DATA EXCERPTS Start Marker

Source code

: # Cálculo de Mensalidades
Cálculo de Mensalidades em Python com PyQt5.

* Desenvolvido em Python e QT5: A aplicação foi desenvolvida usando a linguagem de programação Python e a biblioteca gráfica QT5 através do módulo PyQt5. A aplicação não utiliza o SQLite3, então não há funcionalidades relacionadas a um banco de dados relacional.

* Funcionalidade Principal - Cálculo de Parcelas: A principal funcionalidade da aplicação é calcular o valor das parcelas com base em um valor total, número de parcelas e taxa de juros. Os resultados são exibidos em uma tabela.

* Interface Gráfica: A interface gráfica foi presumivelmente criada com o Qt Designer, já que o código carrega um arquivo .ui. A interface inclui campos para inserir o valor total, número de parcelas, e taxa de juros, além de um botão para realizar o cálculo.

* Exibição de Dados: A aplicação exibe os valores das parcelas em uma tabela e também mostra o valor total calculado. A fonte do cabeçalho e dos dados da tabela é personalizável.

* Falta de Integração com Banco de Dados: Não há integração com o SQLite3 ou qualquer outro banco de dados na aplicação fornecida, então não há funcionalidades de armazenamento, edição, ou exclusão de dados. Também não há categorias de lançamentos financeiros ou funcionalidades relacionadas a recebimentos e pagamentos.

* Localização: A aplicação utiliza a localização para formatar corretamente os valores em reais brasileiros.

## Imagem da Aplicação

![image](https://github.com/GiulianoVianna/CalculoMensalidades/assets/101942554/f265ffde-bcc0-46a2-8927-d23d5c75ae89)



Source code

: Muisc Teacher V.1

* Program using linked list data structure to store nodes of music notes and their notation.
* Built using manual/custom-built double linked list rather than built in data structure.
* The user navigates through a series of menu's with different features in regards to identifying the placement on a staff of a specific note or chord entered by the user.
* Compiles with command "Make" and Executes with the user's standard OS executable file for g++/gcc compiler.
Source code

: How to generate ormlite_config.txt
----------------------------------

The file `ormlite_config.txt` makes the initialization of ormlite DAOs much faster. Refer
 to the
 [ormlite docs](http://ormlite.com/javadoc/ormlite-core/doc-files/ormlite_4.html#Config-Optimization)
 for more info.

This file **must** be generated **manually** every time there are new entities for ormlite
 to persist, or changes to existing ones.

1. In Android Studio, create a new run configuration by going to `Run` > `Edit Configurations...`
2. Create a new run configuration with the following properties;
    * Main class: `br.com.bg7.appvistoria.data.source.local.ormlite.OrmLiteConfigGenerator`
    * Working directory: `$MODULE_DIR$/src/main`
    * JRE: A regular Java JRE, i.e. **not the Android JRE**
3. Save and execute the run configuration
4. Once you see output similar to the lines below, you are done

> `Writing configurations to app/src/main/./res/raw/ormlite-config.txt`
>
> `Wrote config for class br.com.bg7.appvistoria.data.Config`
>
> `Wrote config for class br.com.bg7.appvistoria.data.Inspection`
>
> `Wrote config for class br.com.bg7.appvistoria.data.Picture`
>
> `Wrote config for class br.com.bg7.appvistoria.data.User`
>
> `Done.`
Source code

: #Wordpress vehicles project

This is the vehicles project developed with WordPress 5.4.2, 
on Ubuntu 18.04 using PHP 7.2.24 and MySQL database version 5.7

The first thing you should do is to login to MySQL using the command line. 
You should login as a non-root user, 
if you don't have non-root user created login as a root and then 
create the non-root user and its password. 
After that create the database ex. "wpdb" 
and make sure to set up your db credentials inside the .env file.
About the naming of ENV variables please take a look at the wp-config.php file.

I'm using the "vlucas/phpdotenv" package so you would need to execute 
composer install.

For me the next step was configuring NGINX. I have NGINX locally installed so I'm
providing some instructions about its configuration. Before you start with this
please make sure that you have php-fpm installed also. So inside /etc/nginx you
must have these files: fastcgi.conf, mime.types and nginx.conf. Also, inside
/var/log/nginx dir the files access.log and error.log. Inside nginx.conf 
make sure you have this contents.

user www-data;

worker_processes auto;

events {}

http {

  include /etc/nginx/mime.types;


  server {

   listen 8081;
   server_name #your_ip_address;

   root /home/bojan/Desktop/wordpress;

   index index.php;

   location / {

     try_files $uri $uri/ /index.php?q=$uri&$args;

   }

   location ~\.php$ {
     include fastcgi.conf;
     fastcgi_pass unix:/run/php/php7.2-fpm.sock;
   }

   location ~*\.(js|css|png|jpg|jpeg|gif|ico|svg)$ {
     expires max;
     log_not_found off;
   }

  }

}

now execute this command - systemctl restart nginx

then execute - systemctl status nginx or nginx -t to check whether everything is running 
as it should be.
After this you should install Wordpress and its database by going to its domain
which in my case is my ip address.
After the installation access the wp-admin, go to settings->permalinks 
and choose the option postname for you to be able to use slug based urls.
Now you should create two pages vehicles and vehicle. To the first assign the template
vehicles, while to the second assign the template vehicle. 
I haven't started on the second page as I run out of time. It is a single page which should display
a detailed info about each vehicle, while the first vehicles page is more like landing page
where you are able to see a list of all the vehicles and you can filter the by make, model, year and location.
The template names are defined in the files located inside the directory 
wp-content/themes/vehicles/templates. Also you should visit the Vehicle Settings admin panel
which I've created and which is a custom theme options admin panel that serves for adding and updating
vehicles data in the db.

DATA EXCERPTS End Marker

_AIM OF THE EXERCISE_
Nothing in the records should be left out; write all of them out again exactly.

_TASK OUTPUT_
Source code

: # Cálculo de Mensalidades
Cálculo de Mensalidades em Python com PyQt5.

* Desenvolvido em Python e QT5: A aplicação foi desenvolvida usando a linguagem de programação Python e a biblioteca gráfica QT5 através do módulo PyQt5. A aplicação não utiliza o SQLite3, então não há funcionalidades relacionadas a um banco de dados relacional.

* Funcionalidade Principal - Cálculo de Parcelas: A principal funcionalidade da aplicação é calcular o valor das parcelas com base em um valor total, número de parcelas e taxa de juros. Os resultados são exibidos em uma tabela.

* Interface Gráfica: A interface gráfica foi presumivelmente criada com o Qt Designer, já que o código carrega um arquivo .ui. A interface inclui campos para inserir o valor total, número de parcelas, e taxa de juros, além de um botão para realizar o cálculo.

* Exibição de Dados: A aplicação exibe os valores das parcelas em uma tabela e também mostra o valor total calculado. A fonte do cabeçalho e dos dados da tabela é personalizável.

* Falta de Integração com Banco de Dados: Não há integração com o SQLite3 ou qualquer outro banco de dados na aplicação fornecida, então não há funcionalidades de armazenamento, edição, ou exclusão de dados. Também não há categorias de lançamentos financeiros ou funcionalidades relacionadas a recebimentos e pagamentos.

* Localização: A aplicação utiliza a localização para formatar corretamente os valores em reais brasileiros.

## Imagem da Aplicação

![image](https://github.com/GiulianoVianna/CalculoMensalidades/assets/101942554/f265ffde-bcc0-46a2-8927-d23d5c75ae89)



Source code

: Muisc Teacher V.1

* Program using linked list data structure to store nodes of music notes and their notation.
* Built using manual/custom-built double linked list rather than built in data structure.
* The user navigates through a series of menu's with different features in regards to identifying the placement on a staff of a specific note or chord entered by the user.
* Compiles with command "Make" and Executes with the user's standard OS executable file for g++/gcc compiler.
Source code

: How to generate ormlite_config.txt
----------------------------------

The file `ormlite_config.txt` makes the initialization of ormlite DAOs much faster. Refer
 to the
 [ormlite docs](http://ormlite.com/javadoc/ormlite-core/doc-files/ormlite_4.html#Config-Optimization)
 for more info.

This file **must** be generated **manually** every time there are new entities for ormlite
 to persist, or changes to existing ones.

1. In Android Studio, create a new run configuration by going to `Run` > `Edit Configurations...`
2. Create a new run configuration with the following properties;
    * Main class: `br.com.bg7.appvistoria.data.source.local.ormlite.OrmLiteConfigGenerator`
    * Working directory: `$MODULE_DIR$/src/main`
    * JRE: A regular Java JRE, i.e. **not the Android JRE**
3. Save and execute the run configuration
4. Once you see output similar to the lines below, you are done

> `Writing configurations to app/src/main/./res/raw/ormlite-config.txt`
>
> `Wrote config for class br.com.bg7.appvistoria.data.Config`
>
> `Wrote config for class br.com.bg7.appvistoria.data.Inspection`
>
> `Wrote config for class br.com.bg7.appvistoria.data.Picture`
>
> `Wrote config for class br.com.bg7.appvistoria.data.User`
>
> `Done.`
Source code

: #Wordpress vehicles project

This is the vehicles project developed with WordPress 5.4.2, 
on Ubuntu 18.04 using PHP 7.2.24 and MySQL database version 5.7

The first thing you should do is to login to MySQL using the command line. 
You should login as a non-root user, 
if you don't have non-root user created login as a root and then 
create the non-root user and its password. 
After that create the database ex. "wpdb" 
and make sure to set up your db credentials inside the .env file.
About the naming of ENV variables please take a look at the wp-config.php file.

I'm using the "vlucas/phpdotenv" package so you would need to execute 
composer install.

For me the next step was configuring NGINX. I have NGINX locally installed so I'm
providing some instructions about its configuration. Before you start with this
please make sure that you have php-fpm installed also. So inside /etc/nginx you
must have these files: fastcgi.conf, mime.types and nginx.conf. Also, inside
/var/log/nginx dir the files access.log and error.log. Inside nginx.conf 
make sure you have this contents.

user www-data;

worker_processes auto;

events {}

http {

  include /etc/nginx/mime.types;


  server {

   listen 8081;
   server_name #your_ip_address;

   root /home/bojan/Desktop/wordpress;

   index index.php;

   location / {

     try_files $uri $uri/ /index.php?q=$uri&$args;

   }

   location ~\.php$ {
     include fastcgi.conf;
     fastcgi_pass unix:/run/php/php7.2-fpm.sock;
   }

   location ~*\.(js|css|png|jpg|jpeg|gif|ico|svg)$ {
     expires max;
     log_not_found off;
   }

  }

}

now execute this command - systemctl restart nginx

then execute - systemctl status nginx or nginx -t to check whether everything is running 
as it should be.
After this you should install Wordpress and its database by going to its domain
which in my case is my ip address.
After the installation access the wp-admin, go to settings->permalinks 
and choose the option postname for you to be able to use slug based urls.
Now you should create two pages vehicles and vehicle. To the first assign the template
vehicles, while to the second assign the template vehicle. 
I haven't started on the second page as I run out of time. It is a single page which should display
a detailed info about each vehicle, while the first vehicles page is more like landing page
where you are able to see a list of all the vehicles and you can filter the by make, model, year and location.
The template names are defined in the files located inside the directory 
wp-content/themes/vehicles/templates. Also you should visit the Vehicle Settings admin panel
which I've created and which is a custom theme options admin panel that serves for adding and updating
vehicles data in the db.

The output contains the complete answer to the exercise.